The Integrated Rural Development Program (IRDP) addresses the problem of rural poverty in Southern Africa by building the capacities of rural districts to plan, drive, and sustain their own social and economic development. Conducted by the Postgraduate School for Agriculture and Rural Development at the University of Pretoria, South Africa and supported by the WK Kellogg Foundation (WKKF), the programme facilitates and supports development activities in nine rural districts in six Southern African countries: Botswana, Lesotho, Mozambique, South Africa, Swaziland and Zimbabwe. Three of the sites were launched late in 2001; the rest were launched early in 2002.
Communication Strategies: 

IRDP's initial strategy for fostering development activities is the establishment of internal and external linkages and partnerships at each site, with an attention to the policies and priorities of the respective governments in the region. At each site, a respected community member, called a District Facilitator (DF), facilitates programme activities. A Regional Coordinating Intermediary (RCI) based at the University of Pretoria coordinates programme activities. Proposals are submitted for donor funding.

Examples of activities conducted at specific sites include:

  • fostering the generation of income through agricultural and other projects like brick moulding (Swaziland - Tikhuba R.D.A.)
  • establishing a district governing board to help develop a programme in which service providers conduct capacity building activities (South Africa - Nyandeni, Eastern Cape)
  • implementing women-oriented animal foment/restocking in Sussundenga (Mozambique - Chimoio District)
  • establishing a council to design a community-owned strategic development plan (Zimbabwe - Chimanimani District)

In order to mobilise all community capacities and help build equitable societies, IRDP focuses on empowering women and youth in all of its activities. In addition, activities emphasise the role of physical and mental health in building economic self-sustainability and social well-being. For this reason, IRDP emphasises the importance of community understanding of issues impacting their health and the development of preventive health care. Skill development is also central; it is structured to build both confidence and capacity in terms of income-generating skills. This training is designed to help community members maintain respect for traditional values, while at the same time working to change disabling mindsets and practices that might otherwise serve as obstacles to development.

Development Issues: 

Agriculture, Economic Development, Women, Youth.

Key Points: 

Programme organisers note that in sub-Saharan Africa, 292 million people live on less than US$1 a day. 66% of people in sub-Saharan Africa - and the vast majority of the poor - are in rural areas.

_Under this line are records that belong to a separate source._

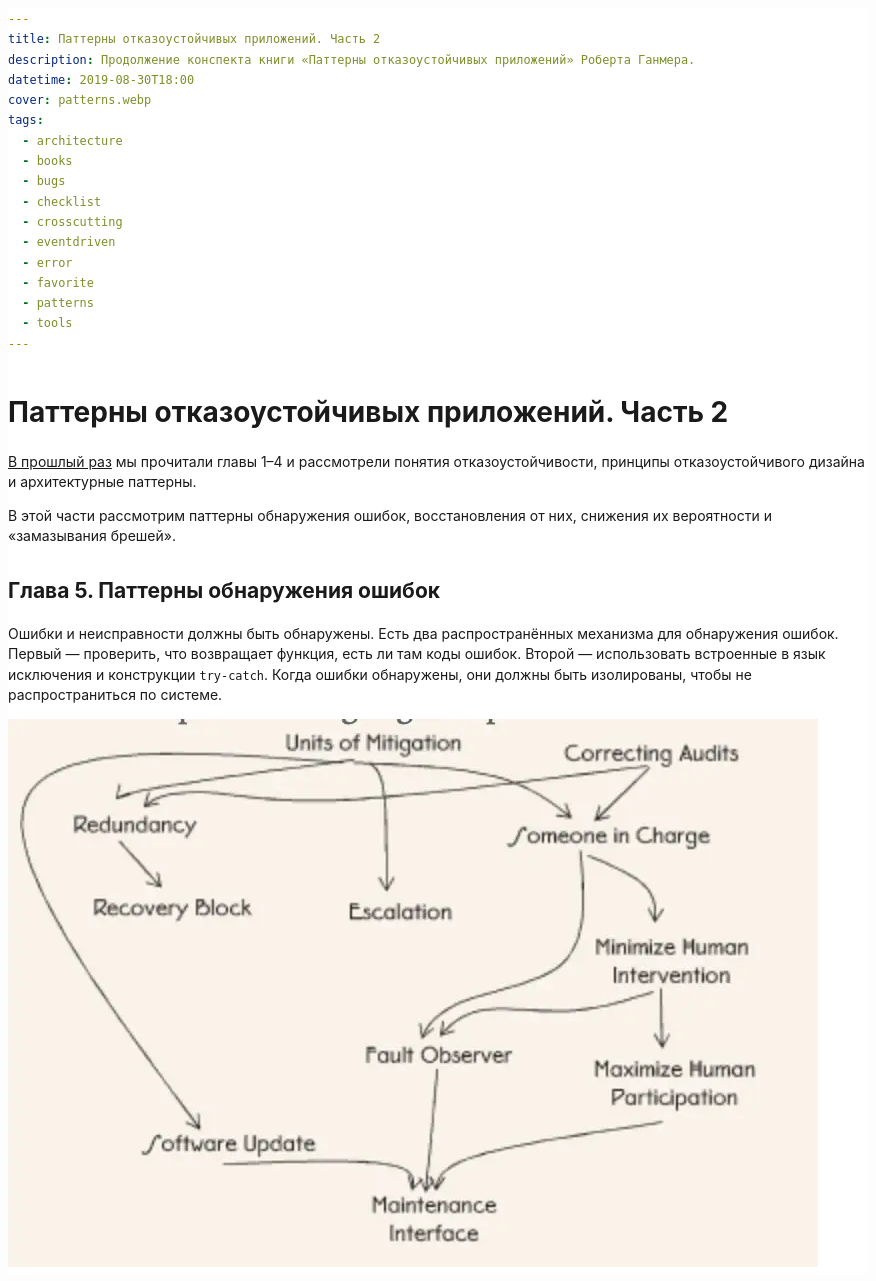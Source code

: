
 ```yaml
---
title: Паттерны отказоустойчивых приложений. Часть 2
description: Продолжение конспекта книги «Паттерны отказоустойчивых приложений» Роберта Ганмера.
datetime: 2019-08-30T18:00
cover: patterns.webp
tags:
  - architecture
  - books
  - bugs
  - checklist
  - crosscutting
  - eventdriven
  - error
  - favorite
  - patterns
  - tools
---
```


# Паттерны отказоустойчивых приложений. Часть 2

[В прошлый раз](/blog/patterns-for-fault-tolerant-software/) мы прочитали главы 1–4 и рассмотрели понятия отказоустойчивости, принципы отказоустойчивого дизайна и архитектурные паттерны.

В этой части рассмотрим паттерны обнаружения ошибок, восстановления от них, снижения их вероятности и «замазывания брешей».

## Глава 5. Паттерны обнаружения ошибок

Ошибки и неисправности должны быть обнаружены. Есть два распространённых механизма для обнаружения ошибок. Первый — проверить, что возвращает функция, есть ли там коды ошибок. Второй — использовать встроенные в язык исключения и конструкции `try-catch`. Когда ошибки обнаружены, они должны быть изолированы, чтобы не распространиться по системе.

![Карта соотношения паттернов обнаружения ошибок](./patterns.webp)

The pilot phase of the IRDP, the Initiative for Integrated District Development Program (IIDDP), has been ongoing since 1998. A central component of that phase was selecting sites on the basis of criteria that included community poverty levels; demographics; existing development activities; infrastructure development; natural resources; economic activity; governance structures and community leadership; cooperation between role players; community commitment to self-development; the political environment; and the potential to expand work current WKKF Africa programmes in these areas.

Partner Text: 

Postgraduate School for Agriculture and Rural Development at the University of Pretoria, South Africa, Center for Applied Social Sciences (CASS) at the University of Zimbabwe, WKKF Africa, The Initiative for Development and Equity in African Agriculture (IDEAA), and Leadership Regional Network (LeaRN).